Several types of evaluations are exemplified in the Supplemental Report

  • A comparison of crashes before and during the TACT projects
  • A crash comparison of months in which TACT selective enforcement was being applied against months in which there were little or no TACT efforts
  • A comparison of citations issued before and during the TACT projects
  • Two attitude surveys for participating officers and truckers
  • A survey of drivers distributed at driver licensing stations
  • Observational studies that employed existing cameras to determine if PI&E, billboards and selective enforcement was changing driver behavior

The crash comparison examples considered two types of crashes: all crashes involving CMVs, and two-vehicle crashes involving a CMV and a Personal Vehicle (car). The more significant findings were in the overall CMV crashes as opposed to the two-vehicle case where a CMV and a car were involved. In all cases, significant reductions in crashes were found.
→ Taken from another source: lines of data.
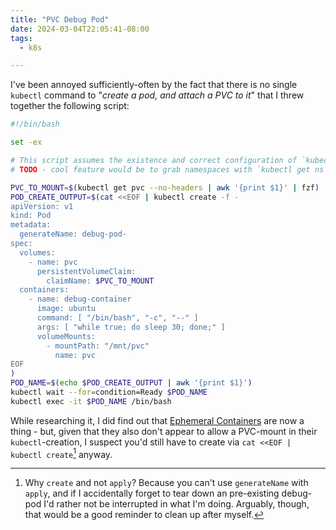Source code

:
 ```yaml
---
title: "PVC Debug Pod"
date: 2024-03-04T22:05:41-08:00
tags:
  - k8s

---
```

I've been annoyed sufficiently-often by the fact that there is no single `kubectl` command to "_create a pod, and attach a PVC to it_" that I threw together the following script:
<!--more-->
```bash
#!/bin/bash

set -ex

# This script assumes the existence and correct configuration of `kubectl` and `fzf`.
# TODO - cool feature would be to grab namespaces with `kubectl get ns` and pipe through `fzf` to select - but, 99% of the time, this'll just be for the current namespace anyway

PVC_TO_MOUNT=$(kubectl get pvc --no-headers | awk '{print $1}' | fzf)
POD_CREATE_OUTPUT=$(cat <<EOF | kubectl create -f -
apiVersion: v1
kind: Pod
metadata:
  generateName: debug-pod-
spec:
  volumes:
    - name: pvc
      persistentVolumeClaim:
        claimName: $PVC_TO_MOUNT
  containers:
    - name: debug-container
      image: ubuntu
      command: [ "/bin/bash", "-c", "--" ]
      args: [ "while true; do sleep 30; done;" ]
      volumeMounts:
        - mountPath: "/mnt/pvc"
          name: pvc
EOF
)
POD_NAME=$(echo $POD_CREATE_OUTPUT | awk '{print $1}')
kubectl wait --for=condition=Ready $POD_NAME
kubectl exec -it $POD_NAME /bin/bash

```

While researching it, I did find out that [Ephemeral Containers](https://kubernetes.io/docs/concepts/workloads/pods/ephemeral-containers/) are now a thing - but, given that they also don't appear to allow a PVC-mount in their `kubectl`-creation, I suspect you'd still have to create via `cat <<EOF | kubectl create`[^why-create] anyway.

[^why-create]: Why `create` and not `apply`? Because you can't use `generateName` with `apply`, and if I accidentally forget to tear down an pre-existing debug-pod I'd rather not be interrupted in what I'm doing. Arguably, though, that would be a good reminder to clean up after myself.
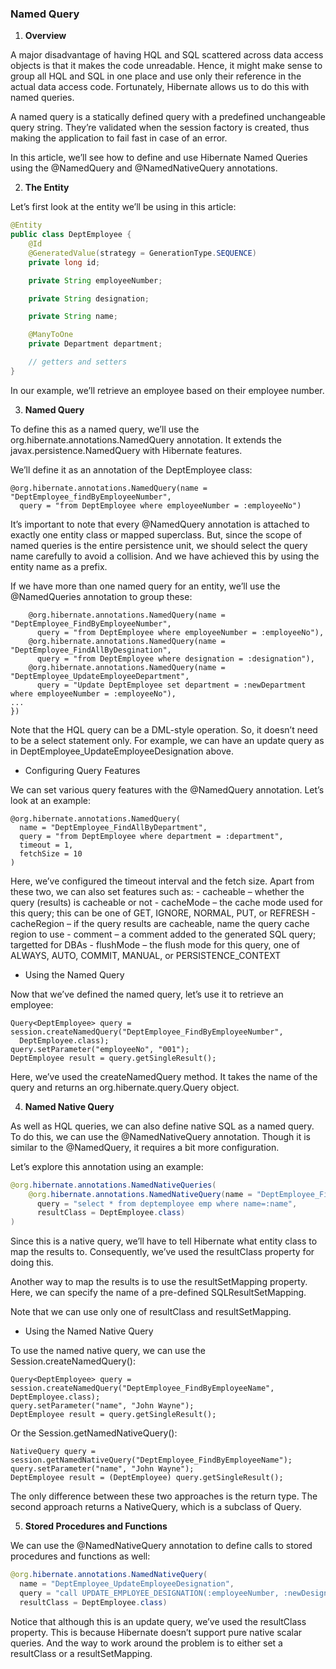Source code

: ### Named Query 

1. **Overview** 

A major disadvantage of having HQL and SQL scattered across data access objects is that it makes the code unreadable. Hence, it might make sense to group all HQL and SQL in one place and use only their reference in the actual data access code. Fortunately, Hibernate allows us to do this with named queries.

A named query is a statically defined query with a predefined unchangeable query string. They’re validated when the session factory is created, thus making the application to fail fast in case of an error.

In this article, we’ll see how to define and use Hibernate Named Queries using the @NamedQuery and @NamedNativeQuery annotations.

2. **The Entity**

Let’s first look at the entity we’ll be using in this article:

```java
@Entity
public class DeptEmployee {
    @Id
    @GeneratedValue(strategy = GenerationType.SEQUENCE)
    private long id;

    private String employeeNumber;

    private String designation;

    private String name;

    @ManyToOne
    private Department department;

    // getters and setters
}
```

In our example, we’ll retrieve an employee based on their employee number.

3. **Named Query**

To define this as a named query, we’ll use the org.hibernate.annotations.NamedQuery annotation. It extends the javax.persistence.NamedQuery with Hibernate features.

We’ll define it as an annotation of the DeptEmployee class:

```
@org.hibernate.annotations.NamedQuery(name = "DeptEmployee_findByEmployeeNumber", 
  query = "from DeptEmployee where employeeNumber = :employeeNo")
```

It’s important to note that every @NamedQuery annotation is attached to exactly one entity class or mapped superclass. But, since the scope of named queries is the entire persistence unit, we should select the query name carefully to avoid a collision. And we have achieved this by using the entity name as a prefix.

If we have more than one named query for an entity, we’ll use the @NamedQueries annotation to group these:

```org.hibernate.annotations.NamedQueries({
    @org.hibernate.annotations.NamedQuery(name = "DeptEmployee_FindByEmployeeNumber", 
      query = "from DeptEmployee where employeeNumber = :employeeNo"),
    @org.hibernate.annotations.NamedQuery(name = "DeptEmployee_FindAllByDesgination", 
      query = "from DeptEmployee where designation = :designation"),
    @org.hibernate.annotations.NamedQuery(name = "DeptEmployee_UpdateEmployeeDepartment", 
      query = "Update DeptEmployee set department = :newDepartment where employeeNumber = :employeeNo"),
...
})
```

Note that the HQL query can be a DML-style operation. So, it doesn’t need to be a select statement only. For example, we can have an update query as in DeptEmployee_UpdateEmployeeDesignation above.

- Configuring Query Features

We can set various query features with the @NamedQuery annotation. Let’s look at an example:

```
@org.hibernate.annotations.NamedQuery(
  name = "DeptEmployee_FindAllByDepartment", 
  query = "from DeptEmployee where department = :department",
  timeout = 1,
  fetchSize = 10
)
```

Here, we’ve configured the timeout interval and the fetch size. Apart from these two, we can also set features such as:
    - cacheable – whether the query (results) is cacheable or not
    - cacheMode – the cache mode used for this query; this can be one of GET, IGNORE, NORMAL, PUT, or REFRESH
    - cacheRegion – if the query results are cacheable, name the query cache region to use
    - comment – a comment added to the generated SQL query; targetted for DBAs
    - flushMode – the flush mode for this query, one of ALWAYS, AUTO, COMMIT, MANUAL, or PERSISTENCE_CONTEXT

- Using the Named Query

Now that we’ve defined the named query, let’s use it to retrieve an employee:

```
Query<DeptEmployee> query = session.createNamedQuery("DeptEmployee_FindByEmployeeNumber", 
  DeptEmployee.class);
query.setParameter("employeeNo", "001");
DeptEmployee result = query.getSingleResult();
```

Here, we’ve used the createNamedQuery method. It takes the name of the query and returns an org.hibernate.query.Query object.

4. **Named Native Query**

As well as HQL queries, we can also define native SQL as a named query. To do this, we can use the @NamedNativeQuery annotation. Though it is similar to the @NamedQuery, it requires a bit more configuration.

Let’s explore this annotation using an example:

```java
@org.hibernate.annotations.NamedNativeQueries(
    @org.hibernate.annotations.NamedNativeQuery(name = "DeptEmployee_FindByEmployeeName", 
      query = "select * from deptemployee emp where name=:name",
      resultClass = DeptEmployee.class)
)
```

Since this is a native query, we’ll have to tell Hibernate what entity class to map the results to. Consequently, we’ve used the resultClass property for doing this.

Another way to map the results is to use the resultSetMapping property. Here, we can specify the name of a pre-defined SQLResultSetMapping.

Note that we can use only one of resultClass and resultSetMapping.

- Using the Named Native Query

To use the named native query, we can use the Session.createNamedQuery():

```
Query<DeptEmployee> query = session.createNamedQuery("DeptEmployee_FindByEmployeeName", DeptEmployee.class);
query.setParameter("name", "John Wayne");
DeptEmployee result = query.getSingleResult();
```

Or the Session.getNamedNativeQuery():

```
NativeQuery query = session.getNamedNativeQuery("DeptEmployee_FindByEmployeeName");
query.setParameter("name", "John Wayne");
DeptEmployee result = (DeptEmployee) query.getSingleResult();
```

The only difference between these two approaches is the return type. The second approach returns a NativeQuery, which is a subclass of Query.

5. **Stored Procedures and Functions**

We can use the @NamedNativeQuery annotation to define calls to stored procedures and functions as well:

```java
@org.hibernate.annotations.NamedNativeQuery(
  name = "DeptEmployee_UpdateEmployeeDesignation", 
  query = "call UPDATE_EMPLOYEE_DESIGNATION(:employeeNumber, :newDesignation)", 
  resultClass = DeptEmployee.class)
```

Notice that although this is an update query, we’ve used the resultClass property. This is because Hibernate doesn’t support pure native scalar queries. And the way to work around the problem is to either set a resultClass or a resultSetMapping.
The following two tables present a summary of the crash-reduction results estimated: (1) for CMV-involved crashes during the first TACT project, and (2) a number of follow-on projects that were conducted during the 17-month interim period beginning after the completion of the first project and finishing before the most recent TACT effort, which that took place in June 2011. These results are rounded to the nearest crash with the exception of the fatal crash category, and the counts are of crashes, not persons injured or persons killed.

Severity CMB
Property Damage Crashes 35
Non-Fatal Injury Crashes 9
Fatal Crashes 0.8
Severity CMB
Property Damage Crashes 35
Non-Fatal Injury Crashes 17
Fatal Crashes 0.6

These results are surprisingly comparable given the realization that they were obtained through two quite different estimation techniques. The first TACT program was evaluated by comparing crashes before and during the program. The interim projects were evaluated by comparing months in which TACT effort hours exceeded 100 hours against those that had less. All but two of the non-TACT months had zero hours worked. These crash-reduction estimate example results are a by-product of the Model Evaluation project, which had as its goal to illustrate sound evaluation methods, and not necessarily to evaluate any particular project.

The analysis of eCite-issued citations was performed to determine if there was a more concentrated effort during the TACT program times to issue citations for TACT type offenses. The following is an example summary of the results for the first TACT project.

Violation Type May-Aug 2009* Sep-Dec 2009 % Inc (+)/Dec (-)
Speeding 60,730 61,928 +2.0%**
Following Too Close 1,847 1,966 +6.4%**
Improper Lane Change 901 1,258 +39.6%**
Failure To Signal 443 628 +41.9%
No Seatbelt 28,941 25,589 -11.6%**
No Insurance 15,401 16,062 +4.3%**
Drivers’ License 10,599 11,432 +7.9%**
Improper Passing 262 260 -0.8%

* Adjusted so that the two four-month periods are comparable.
** Statistically significant increases at alpha less than 0.01.

All of the violation type categories showed statistically significant increases or decreases at the alpha level of 0.01 or less with the exception of Failure to Signal and Improper Passing.

The example officer survey indicated that officers’ attitudes toward the TACT program are generally positive. The only possible exception is the question with regard to whether TACT was best run as a statewide program or left for individual officers to enforce. Although more Officers responded they could best perform TACT-related activities on their own, over half indicated that awareness of car and truck interactions led to more citations after conducting the TACT program.

Similarly, there was an overall positive attitude expressed toward the TACT conveyed via the example trucker survey. There were fifteen responses to the online trucker survey, and of these, the majority was administrators (i.e., owners and managers). The results indicated industry support for TACT. Specifically, 94% of the respondents indicated the program was positive and 100% indicated they felt the enforcement was fair. Interestingly, the trucker survey indicated more support for large-scale organized programs such as TACT as opposed to more ad hoc, individual-officer based enforcement.